YOUR ASSIGNMENT:
In the entries below, find the line with "## Document Export" and print exactly every line from there up to and including the line with "1. Change the", with no other lines.

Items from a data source
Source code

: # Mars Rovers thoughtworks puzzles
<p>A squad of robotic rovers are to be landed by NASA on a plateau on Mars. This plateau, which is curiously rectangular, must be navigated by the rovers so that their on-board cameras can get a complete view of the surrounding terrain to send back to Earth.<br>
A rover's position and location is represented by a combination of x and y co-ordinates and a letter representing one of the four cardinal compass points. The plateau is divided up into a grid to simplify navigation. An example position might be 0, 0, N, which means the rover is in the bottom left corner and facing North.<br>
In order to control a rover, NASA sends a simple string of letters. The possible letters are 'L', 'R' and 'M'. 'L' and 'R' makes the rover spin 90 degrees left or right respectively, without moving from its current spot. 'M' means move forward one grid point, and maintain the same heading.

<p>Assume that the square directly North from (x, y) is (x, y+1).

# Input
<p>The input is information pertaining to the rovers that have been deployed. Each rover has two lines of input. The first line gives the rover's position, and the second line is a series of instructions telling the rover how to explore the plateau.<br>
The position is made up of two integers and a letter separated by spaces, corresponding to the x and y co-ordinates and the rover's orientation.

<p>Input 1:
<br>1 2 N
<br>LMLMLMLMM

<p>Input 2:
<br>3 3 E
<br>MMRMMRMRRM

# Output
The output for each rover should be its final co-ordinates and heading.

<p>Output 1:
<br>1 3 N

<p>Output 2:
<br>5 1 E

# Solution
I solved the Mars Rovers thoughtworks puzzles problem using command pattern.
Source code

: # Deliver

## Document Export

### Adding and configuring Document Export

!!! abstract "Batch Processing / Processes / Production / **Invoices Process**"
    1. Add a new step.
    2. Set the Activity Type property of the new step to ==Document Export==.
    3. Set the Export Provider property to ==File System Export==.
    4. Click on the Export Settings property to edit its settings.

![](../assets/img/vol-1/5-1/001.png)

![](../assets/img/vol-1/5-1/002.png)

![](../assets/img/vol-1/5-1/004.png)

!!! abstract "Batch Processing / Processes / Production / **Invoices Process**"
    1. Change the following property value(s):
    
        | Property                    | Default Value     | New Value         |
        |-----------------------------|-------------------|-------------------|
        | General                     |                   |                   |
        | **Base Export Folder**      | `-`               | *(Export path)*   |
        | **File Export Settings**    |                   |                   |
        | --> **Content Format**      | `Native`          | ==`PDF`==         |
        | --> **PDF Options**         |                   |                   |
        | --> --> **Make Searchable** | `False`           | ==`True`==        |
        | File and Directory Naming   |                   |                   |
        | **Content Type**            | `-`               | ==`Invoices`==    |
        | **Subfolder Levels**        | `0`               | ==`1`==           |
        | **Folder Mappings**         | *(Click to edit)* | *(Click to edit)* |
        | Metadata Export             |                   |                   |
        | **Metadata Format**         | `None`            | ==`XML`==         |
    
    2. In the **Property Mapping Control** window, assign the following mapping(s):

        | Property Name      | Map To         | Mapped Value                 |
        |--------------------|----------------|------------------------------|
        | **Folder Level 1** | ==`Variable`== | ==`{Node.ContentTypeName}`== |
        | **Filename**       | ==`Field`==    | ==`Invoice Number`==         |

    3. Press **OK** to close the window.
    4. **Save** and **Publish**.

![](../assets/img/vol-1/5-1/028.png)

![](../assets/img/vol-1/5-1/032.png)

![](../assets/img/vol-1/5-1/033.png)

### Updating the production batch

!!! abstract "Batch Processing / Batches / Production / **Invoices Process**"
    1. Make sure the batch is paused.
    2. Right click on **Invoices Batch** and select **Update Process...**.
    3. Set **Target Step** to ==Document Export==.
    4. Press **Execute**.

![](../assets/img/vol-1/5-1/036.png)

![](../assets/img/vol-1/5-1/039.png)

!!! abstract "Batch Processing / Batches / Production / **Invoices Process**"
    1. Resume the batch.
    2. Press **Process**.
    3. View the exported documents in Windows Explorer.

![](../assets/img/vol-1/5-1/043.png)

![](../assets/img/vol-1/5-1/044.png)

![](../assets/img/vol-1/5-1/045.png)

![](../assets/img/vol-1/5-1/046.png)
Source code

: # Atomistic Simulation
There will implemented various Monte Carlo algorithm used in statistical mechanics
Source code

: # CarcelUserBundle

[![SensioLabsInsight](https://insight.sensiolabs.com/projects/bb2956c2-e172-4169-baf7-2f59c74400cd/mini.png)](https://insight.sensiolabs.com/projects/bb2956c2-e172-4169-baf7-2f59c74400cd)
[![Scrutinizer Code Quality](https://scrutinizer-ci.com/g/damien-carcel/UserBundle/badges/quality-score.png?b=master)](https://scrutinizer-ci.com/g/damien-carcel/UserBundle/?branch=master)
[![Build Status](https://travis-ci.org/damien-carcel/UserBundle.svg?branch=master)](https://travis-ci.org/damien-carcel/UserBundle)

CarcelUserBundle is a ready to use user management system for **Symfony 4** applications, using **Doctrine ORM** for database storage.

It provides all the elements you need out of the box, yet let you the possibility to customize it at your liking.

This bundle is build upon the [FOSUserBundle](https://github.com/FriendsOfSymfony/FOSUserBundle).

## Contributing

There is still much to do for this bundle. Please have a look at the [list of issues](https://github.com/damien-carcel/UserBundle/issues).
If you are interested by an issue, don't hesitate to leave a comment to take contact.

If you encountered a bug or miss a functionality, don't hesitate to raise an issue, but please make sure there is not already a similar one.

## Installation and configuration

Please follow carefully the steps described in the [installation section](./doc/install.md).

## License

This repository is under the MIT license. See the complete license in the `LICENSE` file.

ANSWER SPACE:
## Document Export

### Adding and configuring Document Export

!!! abstract "Batch Processing / Processes / Production / **Invoices Process**"
    1. Add a new step.
    2. Set the Activity Type property of the new step to ==Document Export==.
    3. Set the Export Provider property to ==File System Export==.
    4. Click on the Export Settings property to edit its settings.

![](../assets/img/vol-1/5-1/001.png)

![](../assets/img/vol-1/5-1/002.png)

![](../assets/img/vol-1/5-1/004.png)

!!! abstract "Batch Processing / Processes / Production / **Invoices Process**"
    1. Change the following property value(s):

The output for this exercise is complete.